Now that 2019’s days are numbered, it’s hard to believe that in February of 2020 the first caucus and primaries of the electoral year will take place, when Donald Trump will attempt to be reelected to another four years in the White House. That is, of course, if the selected Democrat cannot beat him at the polls, the third of November this coming year.
With this will also begin the prognostications about the role that diverse sectors of voters will play, whether it be to aid Democrats in overcoming Trump or, in a situation where they stay home and don’t vote, help Trump get reelected.
Latinos are one of these groups and, in this election, young Latinos especially are one of the most watched groups due to their support for progressive policies on diverse issues, especially immigration, positions that have made more than one aspiring Democratic presidential nominee sweat.
As it is well known, we Latinos are not a homogenous group in any aspect, ideologically speaking. And if you add to that the generational differences, one would expect to find a melting pot of conservative, moderate, and progressive ideas that pose a challenge for any Democratic politician looking for support from this sector.
The generational factor is key. Gone are the days of total loyalty to one party by tradition or family line. Little by little, Latinos have learned not to give away their vote simply because their family has always belonged to either one or the other of the two main political parties.
The new generations are demanding commitments and results, and they are confronting candidates without fear. In Puerto Rico they are known as the “I won’t let you take advantage of me” generation, alluding to the fact that they will not let themselves be lulled by idle talk and hollow promises that never result in real change. This generation was the tip of the spear in the organic popular movement on the Island this past summer, which forced the resignation of former Governor Ricardo Rosselló.

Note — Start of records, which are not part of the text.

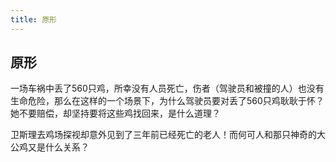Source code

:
 ```yaml
---
title: 原形
---
```


## 原形

一场车祸中丢了560只鸡，所幸没有人员死亡，伤者（驾驶员和被撞的人）也没有生命危险，那么在这样的一个场景下，为什么驾驶员要对丢了560只鸡耿耿于怀？她不要赔偿，却坚持要将这些鸡找回来，是什么道理？

卫斯理去鸡场探视却意外见到了三年前已经死亡的老人！而何可人和那只神奇的大公鸡又是什么关系？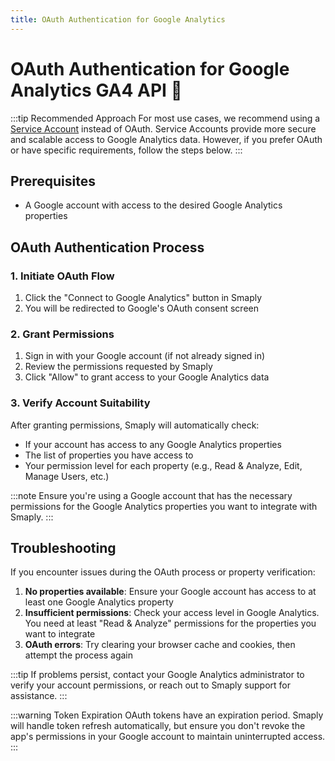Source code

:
 ```yaml
---
title: OAuth Authentication for Google Analytics
---
```

# OAuth Authentication for Google Analytics GA4 API 🔑

:::tip Recommended Approach
For most use cases, we recommend using a [Service Account](./30-service-account.md) instead of OAuth. Service Accounts provide more secure and scalable access to Google Analytics data. However, if you prefer OAuth or have specific requirements, follow the steps below.
:::

## Prerequisites
- A Google account with access to the desired Google Analytics properties

## OAuth Authentication Process

### 1. Initiate OAuth Flow
1. Click the "Connect to Google Analytics" button in Smaply
2. You will be redirected to Google's OAuth consent screen

### 2. Grant Permissions
1. Sign in with your Google account (if not already signed in)
2. Review the permissions requested by Smaply
3. Click "Allow" to grant access to your Google Analytics data

### 3. Verify Account Suitability
After granting permissions, Smaply will automatically check:

- If your account has access to any Google Analytics properties
- The list of properties you have access to
- Your permission level for each property (e.g., Read & Analyze, Edit, Manage Users, etc.)

:::note
Ensure you're using a Google account that has the necessary permissions for the Google Analytics properties you want to integrate with Smaply.
:::

## Troubleshooting

If you encounter issues during the OAuth process or property verification:

1. **No properties available**: Ensure your Google account has access to at least one Google Analytics property
2. **Insufficient permissions**: Check your access level in Google Analytics. You need at least "Read & Analyze" permissions for the properties you want to integrate
3. **OAuth errors**: Try clearing your browser cache and cookies, then attempt the process again


:::tip
If problems persist, contact your Google Analytics administrator to verify your account permissions, or reach out to Smaply support for assistance.
:::

:::warning Token Expiration
OAuth tokens have an expiration period. Smaply will handle token refresh automatically, but ensure you don't revoke the app's permissions in your Google account to maintain uninterrupted access.
:::
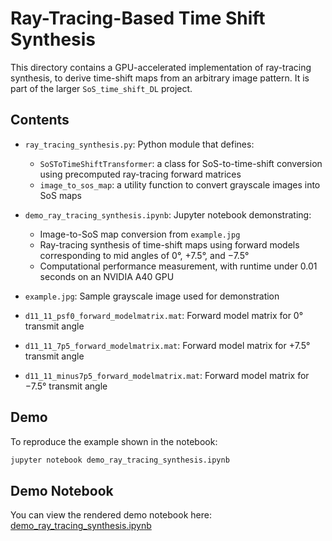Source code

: # Ray-Tracing-Based Time Shift Synthesis

This directory contains a GPU-accelerated implementation of ray-tracing synthesis, to derive time-shift maps from an arbitrary image pattern. It is part of the larger `SoS_time_shift_DL` project.

## Contents

- `ray_tracing_synthesis.py`: Python module that defines:
  - `SoSToTimeShiftTransformer`: a class for SoS-to-time-shift conversion using precomputed ray-tracing forward matrices
  - `image_to_sos_map`: a utility function to convert grayscale images into SoS maps

- `demo_ray_tracing_synthesis.ipynb`: Jupyter notebook demonstrating:
  - Image-to-SoS map conversion from `example.jpg`
  - Ray-tracing synthesis of time-shift maps using forward models corresponding to mid angles of 0°, +7.5°, and −7.5°
  - Computational performance measurement, with runtime under 0.01 seconds on an NVIDIA A40 GPU

- `example.jpg`: Sample grayscale image used for demonstration

- `d11_11_psf0_forward_modelmatrix.mat`: Forward model matrix for 0° transmit angle

- `d11_11_7p5_forward_modelmatrix.mat`: Forward model matrix for +7.5° transmit angle

- `d11_11_minus7p5_forward_modelmatrix.mat`: Forward model matrix for −7.5° transmit angle

## Demo

To reproduce the example shown in the notebook:

```bash
jupyter notebook demo_ray_tracing_synthesis.ipynb
```

## Demo Notebook

You can view the rendered demo notebook here:  
[demo_ray_tracing_synthesis.ipynb](./demo_ray_tracing_synthesis.ipynb)
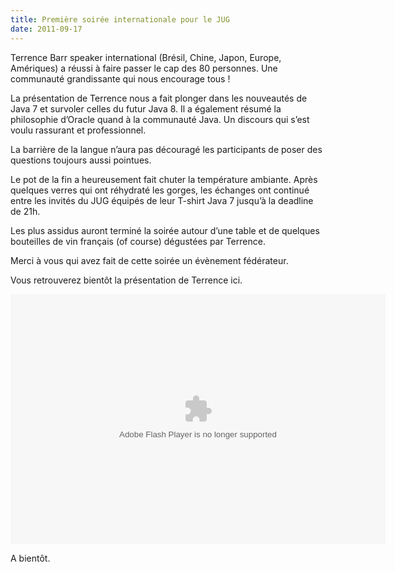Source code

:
 ```yaml
---
title: Première soirée internationale pour le JUG
date: 2011-09-17
---
```


Terrence Barr speaker international (Brésil, Chine, Japon, Europe, Amériques) a
réussi à faire passer le cap des 80 personnes. Une communauté grandissante qui
nous encourage tous !

La présentation de Terrence nous a fait plonger dans les nouveautés de Java 7 et
survoler celles du futur Java 8. Il a également résumé la philosophie d’Oracle
quand à la communauté Java. Un discours qui s’est voulu rassurant et
professionnel.

La barrière de la langue n’aura pas découragé les participants de poser des
questions toujours aussi pointues.

Le pot de la fin a heureusement fait chuter la température ambiante. Après
quelques verres qui ont réhydraté les gorges, les échanges ont continué entre
les invités du JUG équipés de leur T-shirt Java 7 jusqu’à la deadline de 21h.

Les plus assidus auront terminé la soirée autour d’une table et de quelques
bouteilles de vin français (of course) dégustées par Terrence.

Merci à vous qui avez fait de cette soirée un évènement fédérateur.

Vous retrouverez bientôt la présentation de Terrence ici.

<embed type="application/x-shockwave-flash" src="https://picasaweb.google.com/s/c/bin/slideshow.swf" width="600" height="400" flashvars="host=picasaweb.google.com&hl=fr&feat=flashalbum&RGB=0x000000&feed=https%3A%2F%2Fpicasaweb.google.com%2Fdata%2Ffeed%2Fapi%2Fuser%2F101216495499618059799%2Falbumid%2F5653306057399366913%3Falt%3Drss%26kind%3Dphoto%26hl%3Dfr" pluginspage="http://www.macromedia.com/go/getflashplayer"></embed>

A bientôt.


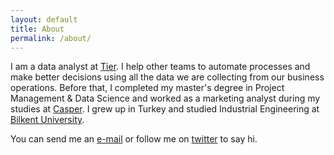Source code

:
 ```yaml
---
layout: default
title: About
permalink: /about/
---
```


I am a data analyst at [Tier](https://www.tier.app/). I help other teams to automate processes and make better decisions using all the data we are collecting from our business operations. Before that, I completed my master's degree in Project Management & Data Science and worked as a marketing analyst during my studies at [Casper](https://www.casper.com/). I grew up in Turkey and studied Industrial Engineering at [Bilkent University](https://w3.bilkent.edu.tr/bilkent/).

You can send me an [e-mail](mailto:onurhan.irkin@gmail.com) or follow me on [twitter](https://twitter.com/onur_irkin) to say hi.
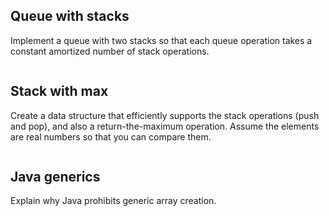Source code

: ## Queue with stacks

Implement a queue with two stacks so that each queue operation takes a constant amortized number of stack operations.

```

```

## Stack with max

Create a data structure that efficiently supports the stack operations (push and pop), and also a return-the-maximum operation. Assume the elements are real numbers so that you can compare them.

```

```

## Java generics

Explain why Java prohibits generic array creation.

```

```

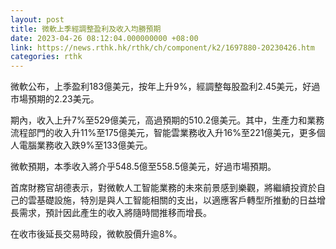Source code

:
 ```yaml
---
layout: post
title: 微軟上季經調整盈利及收入均勝預期
date: 2023-04-26 08:12:04.000000000 +08:00
link: https://news.rthk.hk/rthk/ch/component/k2/1697880-20230426.htm
categories: rthk
---
```


微軟公布，上季盈利183億美元，按年上升9%，經調整每股盈利2.45美元，好過市場預期的2.23美元。

期內，收入上升7%至529億美元，高過預期的510.2億美元。其中，生產力和業務流程部門的收入升11%至175億美元，智能雲業務收入升16%至221億美元，更多個人電腦業務收入跌9%至133億美元。

微軟預期，本季收入將介乎548.5億至558.5億美元，好過市場預期。

首席財務官胡德表示，對微軟人工智能業務的未來前景感到樂觀，將繼續投資於自己的雲基礎設施，特別是與人工智能相關的支出，以適應客戶轉型所推動的日益增長需求，預計因此產生的收入將隨時間推移而增長。

在收市後延長交易時段，微軟股價升逾8%。
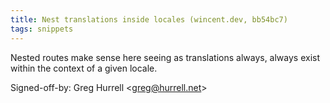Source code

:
 ```yaml
---
title: Nest translations inside locales (wincent.dev, bb54bc7)
tags: snippets
---
```


Nested routes make sense here seeing as translations always, always exist within the context of a given locale.

Signed-off-by: Greg Hurrell &lt;greg@hurrell.net&gt;

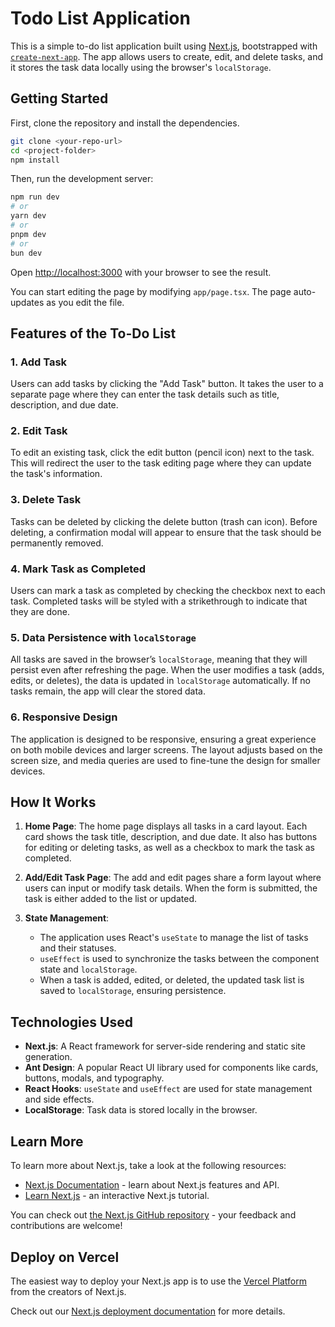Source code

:
# Todo List Application

This is a simple to-do list application built using [Next.js](https://nextjs.org), bootstrapped with [`create-next-app`](https://nextjs.org/docs/app/api-reference/cli/create-next-app). The app allows users to create, edit, and delete tasks, and it stores the task data locally using the browser's `localStorage`.

## Getting Started

First, clone the repository and install the dependencies.

```bash
git clone <your-repo-url>
cd <project-folder>
npm install
```

Then, run the development server:

```bash
npm run dev
# or
yarn dev
# or
pnpm dev
# or
bun dev
```

Open [http://localhost:3000](http://localhost:3000) with your browser to see the result.

You can start editing the page by modifying `app/page.tsx`. The page auto-updates as you edit the file.

## Features of the To-Do List

### 1. **Add Task**
   Users can add tasks by clicking the "Add Task" button. It takes the user to a separate page where they can enter the task details such as title, description, and due date. 

### 2. **Edit Task**
   To edit an existing task, click the edit button (pencil icon) next to the task. This will redirect the user to the task editing page where they can update the task's information.

### 3. **Delete Task**
   Tasks can be deleted by clicking the delete button (trash can icon). Before deleting, a confirmation modal will appear to ensure that the task should be permanently removed.

### 4. **Mark Task as Completed**
   Users can mark a task as completed by checking the checkbox next to each task. Completed tasks will be styled with a strikethrough to indicate that they are done.

### 5. **Data Persistence with `localStorage`**
   All tasks are saved in the browser’s `localStorage`, meaning that they will persist even after refreshing the page. When the user modifies a task (adds, edits, or deletes), the data is updated in `localStorage` automatically. If no tasks remain, the app will clear the stored data.

### 6. **Responsive Design**
   The application is designed to be responsive, ensuring a great experience on both mobile devices and larger screens. The layout adjusts based on the screen size, and media queries are used to fine-tune the design for smaller devices.

## How It Works

1. **Home Page**: 
   The home page displays all tasks in a card layout. Each card shows the task title, description, and due date. It also has buttons for editing or deleting tasks, as well as a checkbox to mark the task as completed.

2. **Add/Edit Task Page**: 
   The add and edit pages share a form layout where users can input or modify task details. When the form is submitted, the task is either added to the list or updated.

3. **State Management**:
   - The application uses React's `useState` to manage the list of tasks and their statuses.
   - `useEffect` is used to synchronize the tasks between the component state and `localStorage`.
   - When a task is added, edited, or deleted, the updated task list is saved to `localStorage`, ensuring persistence.

## Technologies Used

- **Next.js**: A React framework for server-side rendering and static site generation.
- **Ant Design**: A popular React UI library used for components like cards, buttons, modals, and typography.
- **React Hooks**: `useState` and `useEffect` are used for state management and side effects.
- **LocalStorage**: Task data is stored locally in the browser.

## Learn More

To learn more about Next.js, take a look at the following resources:

- [Next.js Documentation](https://nextjs.org/docs) - learn about Next.js features and API.
- [Learn Next.js](https://nextjs.org/learn) - an interactive Next.js tutorial.

You can check out [the Next.js GitHub repository](https://github.com/vercel/next.js) - your feedback and contributions are welcome!

## Deploy on Vercel

The easiest way to deploy your Next.js app is to use the [Vercel Platform](https://vercel.com/new?utm_medium=default-template&filter=next.js&utm_source=create-next-app&utm_campaign=create-next-app-readme) from the creators of Next.js.

Check out our [Next.js deployment documentation](https://nextjs.org/docs/app/building-your-application/deploying) for more details.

This same “I won’t let you take advantage of me” generation is that which, among Hispanics in the United States, is confronting traditional partisan sectors demanding change. It is the generation to which thousands of young undocumented people belong, who set aside fear to represent themselves and their undocumented parents, with the goal of achieving just immigration policies.
This past weekend, an article from NBC News specifically addresses how the generational factor poses an enormous challenge for the Democratic primary candidates who are trying to court the young Latino vote, whose support is not automatically guaranteed.
The piece alludes to the way that new generations of Latinos advocate for more progressive immigration policies, among these a moratorium on deportations or the decriminalization of undocumented crossings, rather than broad legalization proposals that would not progress at this time. A young activist cited in the article confronted the primary candidate Joe Biden, whose positions are more traditional and moderate, regarding the moratorium, and Biden responded that he should “vote for Trump.”
That is the crux of the problem. How can the Democrats appeal to young Latino voters if their immigration proposals are more traditional, with the goal of appealing to other, more moderate and conservative Latino voters who have a presence in crucial states for the presidential battle?
I belong to the “Boomer” generation, the last year (1964), but I have to say that my positions are not very traditional nor very moderate. I am a registered Independent and I am not in bed with any party. I vote for candidates, not for parties. I adjust to the times and I support the struggles of new generations. I share the sentiment of the “I won’t let you take advantage of me” generation, not believing in the word games of politicians and demanding non-traditional policies that force real change.
The only thing that I worry about in this moment is what will happen if the chosen Democrat is not to the liking of the younger generations. Will they opt to stay home as they did in 2016, when many Bernie Sanders supporters were upset because Hillary Clinton was the nominee? That was one factor in Trump’s victory; let us not forget that he won the Electoral College by less than 80,000 votes in three states: Pennsylvania, Michigan, and Wisconsin. Clinton won the popular vote.
The possibility that Trump is reelected and continues his cruel war on immigrants and minorities must raise the hairs of all who advocate for immigrants, for justice, equality, and simple decency. Once a nominee is selected, my humble opinion is that we have to close ranks if the goal is to avoid the reelection of Trump.
If the Democratic candidate is elected, then the electorate that chose it should move toward pushing for real change and not accepting empty promises of action. The same goes for the Democrats if they maintain the House of Representatives or are able to capture the Senate.
Then, the “I won’t let you take advantage of me” generation will continue leading the fight for respect and for politicians to not take the Latino vote for granted.